As ETFs and indexing makes the raw cost of “owning the market” cheaper and cheaper, the question arises of whether or how advisors can continue to justify an ongoing AUM fee for an investment portfolio. For some, the cost is justified by the alpha or portfolio-related “advisor gamma” value-adds that are provided; for others, the benefit is the inclusion of financial planning services; and for the rest, the benefit may just be to help protect clients from themselves and their self-imposed “behavior gap” on returns.

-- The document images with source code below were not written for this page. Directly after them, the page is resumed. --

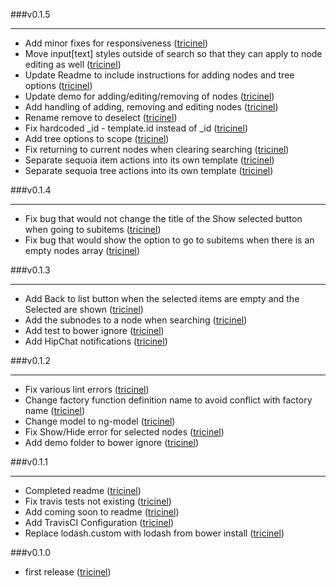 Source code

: ###v0.1.5
___

* Add minor fixes for responsiveness ([tricinel](http://github.com/tricinel))
* Move input[text] styles outside of search so that they can apply to node editing as well ([tricinel](http://github.com/tricinel))
* Update Readme to include instructions for adding nodes and tree options ([tricinel](http://github.com/tricinel))
* Update demo for adding/editing/removing of nodes ([tricinel](http://github.com/tricinel))
* Add handling of adding, removing and editing nodes ([tricinel](http://github.com/tricinel))
* Rename remove to deselect ([tricinel](http://github.com/tricinel))
* Fix hardcoded _id - template.id instead of _id ([tricinel](http://github.com/tricinel))
* Add tree options to scope ([tricinel](http://github.com/tricinel))
* Fix returning to current nodes when clearing searching ([tricinel](http://github.com/tricinel))
* Separate sequoia item actions into its own template ([tricinel](http://github.com/tricinel))
* Separate sequoia tree actions into its own template ([tricinel](http://github.com/tricinel))

###v0.1.4
___

* Fix bug that would not change the title of the Show selected button when going to subitems ([tricinel](http://github.com/tricinel))
* Fix bug that would show the option to go to subitems when there is an empty nodes array ([tricinel](http://github.com/tricinel))

###v0.1.3
___

* Add Back to list button when the selected items are empty and the Selected are shown ([tricinel](http://github.com/tricinel))
* Add the subnodes to a node when searching ([tricinel](http://github.com/tricinel))
* Add test to bower ignore ([tricinel](http://github.com/tricinel))
* Add HipChat notifications ([tricinel](http://github.com/tricinel))

###v0.1.2
___

* Fix various lint errors ([tricinel](http://github.com/tricinel))
* Change factory function definition name to avoid conflict with factory name ([tricinel](http://github.com/tricinel))
* Change model to ng-model ([tricinel](http://github.com/tricinel))
* Fix Show/Hide error for selected nodes ([tricinel](http://github.com/tricinel))
* Add demo folder to bower ignore ([tricinel](http://github.com/tricinel))

###v0.1.1
___

* Completed readme ([tricinel](http://github.com/tricinel))
* Fix travis tests not existing ([tricinel](http://github.com/tricinel))
* Add coming soon to readme ([tricinel](http://github.com/tricinel))
* Add TravisCI Configuration ([tricinel](http://github.com/tricinel))
* Replace lodash.custom with lodash from bower install ([tricinel](http://github.com/tricinel))

###v0.1.0
* first release ([tricinel](http://github.com/tricinel))
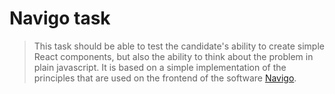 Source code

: # Navigo task

> This task should be able to test the candidate's ability to create simple React components, but also the ability to think about the problem in plain javascript. It is based on a simple implementation of the principles that are used on the frontend of the software [Navigo](https://navigo3.com/).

Yet the reality is that AUM fees are far more relevant for some of these services – like portfolio-related alpha – than others, and in some cases while some AUM fee is justified there is significant pricing pressure (e.g., providing portfolio-related gamma like automated rebalancing, tax-loss harvesting, and asset location). In some cases, the advisor provides so little actual portfolio-related value that the financial planning fee may become unbundled altogether.
Notwithstanding the potential pressure to unbundle, though, a look at the landscape of the financial services industry suggests that, if anything, the trend remains towards AUM fees. The shift towards fee-based revenue has been increasingly adopted by even the largest firms, from wirehouses to Schwab Private Client to Vanguard Personal Advisor Services – often bundled together with comprehensive financial planning services that are either very low cost, or entirely free because their impact on retention rates and increased lifetime client value alone justifies their cost to deliver. Which means in the end, even the declining cost of beta may not be enough to end the AUM fee… though the fact that a huge swath of Americans cannot be served by AUM fees – because they don’t have the assets in the first place – means a wider range of financial-planning-fee-for-service models may be inevitable anyway!